BEGIN Dataset records
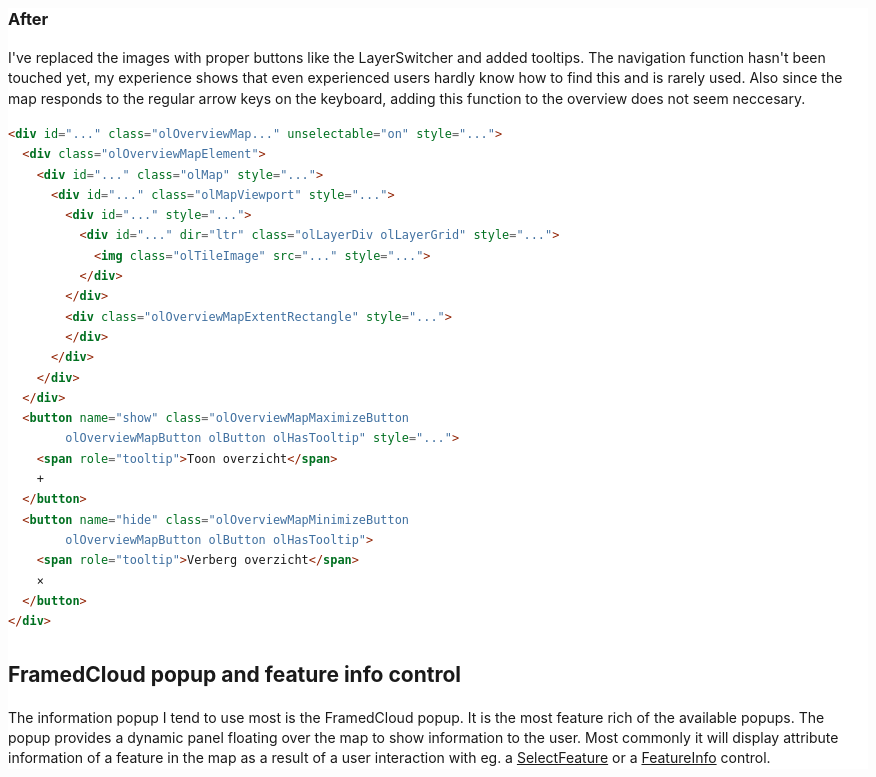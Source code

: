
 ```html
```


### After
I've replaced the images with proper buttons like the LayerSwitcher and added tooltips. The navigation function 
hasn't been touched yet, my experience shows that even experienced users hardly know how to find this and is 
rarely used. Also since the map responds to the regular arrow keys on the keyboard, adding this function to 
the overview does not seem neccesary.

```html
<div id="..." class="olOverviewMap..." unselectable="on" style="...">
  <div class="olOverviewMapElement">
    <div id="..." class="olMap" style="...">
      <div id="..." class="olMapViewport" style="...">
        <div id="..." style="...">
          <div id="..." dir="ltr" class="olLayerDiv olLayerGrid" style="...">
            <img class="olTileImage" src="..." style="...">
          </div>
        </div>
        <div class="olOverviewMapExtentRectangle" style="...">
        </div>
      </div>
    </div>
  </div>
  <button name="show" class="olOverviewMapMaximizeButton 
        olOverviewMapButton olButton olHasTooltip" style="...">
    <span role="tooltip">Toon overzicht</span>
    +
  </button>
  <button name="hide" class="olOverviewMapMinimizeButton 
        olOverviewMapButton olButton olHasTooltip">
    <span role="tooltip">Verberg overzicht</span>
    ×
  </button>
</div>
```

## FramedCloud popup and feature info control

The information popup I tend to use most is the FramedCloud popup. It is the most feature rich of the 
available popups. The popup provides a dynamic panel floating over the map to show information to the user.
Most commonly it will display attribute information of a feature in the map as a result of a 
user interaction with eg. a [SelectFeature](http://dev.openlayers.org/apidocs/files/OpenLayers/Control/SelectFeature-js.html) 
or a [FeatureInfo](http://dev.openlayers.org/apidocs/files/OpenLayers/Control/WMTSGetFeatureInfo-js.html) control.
END Dataset records
BEGIN Dataset records
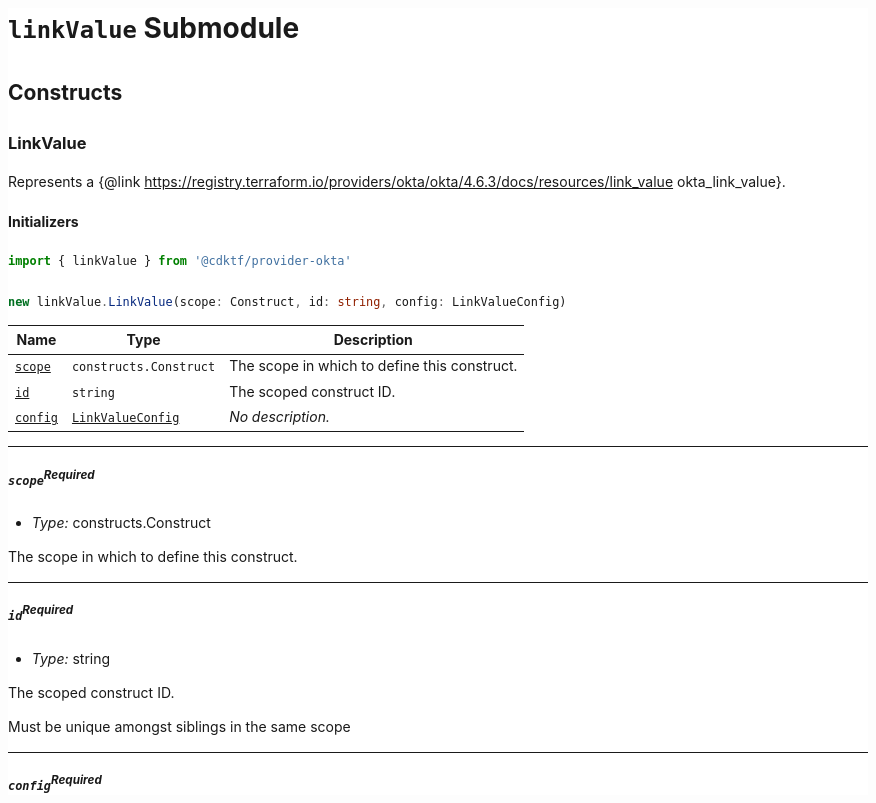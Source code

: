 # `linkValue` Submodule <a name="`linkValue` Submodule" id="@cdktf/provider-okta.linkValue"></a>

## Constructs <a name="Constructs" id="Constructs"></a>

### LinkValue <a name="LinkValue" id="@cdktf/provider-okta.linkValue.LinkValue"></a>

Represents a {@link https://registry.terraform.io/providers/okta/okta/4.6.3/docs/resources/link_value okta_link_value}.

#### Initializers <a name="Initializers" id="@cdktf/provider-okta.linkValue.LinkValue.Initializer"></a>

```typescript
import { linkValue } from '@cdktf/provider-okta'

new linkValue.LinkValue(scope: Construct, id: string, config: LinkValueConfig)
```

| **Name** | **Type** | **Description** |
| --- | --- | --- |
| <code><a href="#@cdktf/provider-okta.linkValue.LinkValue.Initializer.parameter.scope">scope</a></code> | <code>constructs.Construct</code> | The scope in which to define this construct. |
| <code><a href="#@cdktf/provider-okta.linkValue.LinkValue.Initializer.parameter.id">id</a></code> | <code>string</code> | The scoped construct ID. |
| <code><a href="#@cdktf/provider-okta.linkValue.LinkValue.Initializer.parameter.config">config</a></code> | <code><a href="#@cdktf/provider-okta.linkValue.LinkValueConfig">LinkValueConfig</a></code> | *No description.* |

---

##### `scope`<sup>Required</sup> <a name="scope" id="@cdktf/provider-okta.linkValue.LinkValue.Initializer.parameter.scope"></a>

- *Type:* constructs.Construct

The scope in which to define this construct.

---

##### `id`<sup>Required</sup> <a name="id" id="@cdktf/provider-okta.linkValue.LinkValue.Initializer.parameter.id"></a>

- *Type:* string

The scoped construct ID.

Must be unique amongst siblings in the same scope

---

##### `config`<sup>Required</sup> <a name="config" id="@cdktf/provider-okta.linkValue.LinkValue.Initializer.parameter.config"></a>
END Dataset records
The answer must be every line of the records above that holds the word "popup".

[The answer]
## FramedCloud popup and feature info control
The information popup I tend to use most is the FramedCloud popup. It is the most feature rich of the 
available popups. The popup provides a dynamic panel floating over the map to show information to the user.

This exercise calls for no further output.